++++ Provided data
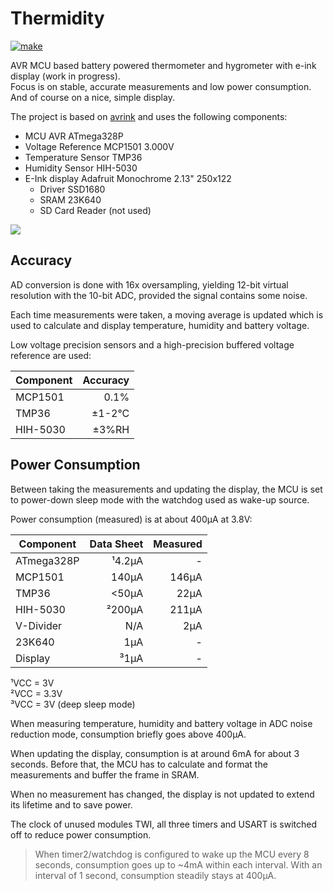# Thermidity

[![make](https://github.com/gitdode/thermidity/actions/workflows/build.yml/badge.svg)](https://github.com/gitdode/thermidity/actions/workflows/build.yml)

AVR MCU based battery powered thermometer and hygrometer with e-ink display 
(work in progress).  
Focus is on stable, accurate measurements and low power consumption. 
And of course on a nice, simple display.

The project is based on [avrink](https://github.com/gitdode/avrink) and uses the
following components:

* MCU AVR ATmega328P
* Voltage Reference MCP1501 3.000V
* Temperature Sensor TMP36
* Humidity Sensor HIH-5030
* E-Ink display Adafruit Monochrome 2.13" 250x122
    * Driver SSD1680
    * SRAM 23K640
    * SD Card Reader (not used) 

<img src="https://luniks.net/other/Thermidity/Thermidity-04.jpg"/>

## Accuracy

AD conversion is done with 16x oversampling, yielding 12-bit virtual resolution 
with the 10-bit ADC, provided the signal contains some noise.

Each time measurements were taken, a moving average is updated which is used to 
calculate and display temperature, humidity and battery voltage.

Low voltage precision sensors and a high-precision buffered voltage reference 
are used:

| Component | Accuracy |
|-----------|---------:|
| MCP1501   |     0.1% |
| TMP36     |   ±1-2°C |
| HIH-5030  |    ±3%RH |


## Power Consumption

Between taking the measurements and updating the display, the MCU is set to 
power-down sleep mode with the watchdog used as wake-up source.

Power consumption (measured) is at about 400µA at 3.8V:

| Component  | Data Sheet | Measured |
|------------|-----------:|---------:|
| ATmega328P |     ¹4.2µA |        - |
| MCP1501    |      140µA |    146µA |
| TMP36      |      <50µA |     22µA |
| HIH-5030   |     ²200µA |    211µA |
| V-Divider  |        N/A |      2µA |
| 23K640     |        1µA |        - |
| Display    |       ³1µA |        - |

¹VCC = 3V  
²VCC = 3.3V  
³VCC = 3V (deep sleep mode)  

When measuring temperature, humidity and battery voltage in ADC noise reduction 
mode, consumption briefly goes above 400µA.

When updating the display, consumption is at around 6mA for about 3 seconds. 
Before that, the MCU has to calculate and format the measurements and buffer 
the frame in SRAM.

When no measurement has changed, the display is not updated to extend its 
lifetime and to save power.

The clock of unused modules TWI, all three timers and USART is switched off to 
reduce power consumption.

> When timer2/watchdog is configured to wake up the MCU every 8 seconds, 
> consumption goes up to ~4mA within each interval. With an interval 
> of 1 second, consumption steadily stays at 400µA.
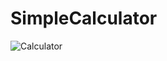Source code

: # SimpleCalculator
![Calculator](https://github.com/greeshma1912/SimpleCalculator/assets/139976923/a6aafcb7-f30d-4148-8e91-660193342f36)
++++++++
Find each line above that contains "github", and copy those lines.

Problem solution.
[![make](https://github.com/gitdode/thermidity/actions/workflows/build.yml/badge.svg)](https://github.com/gitdode/thermidity/actions/workflows/build.yml)
The project is based on [avrink](https://github.com/gitdode/avrink) and uses the
![Calculator](https://github.com/greeshma1912/SimpleCalculator/assets/139976923/a6aafcb7-f30d-4148-8e91-660193342f36)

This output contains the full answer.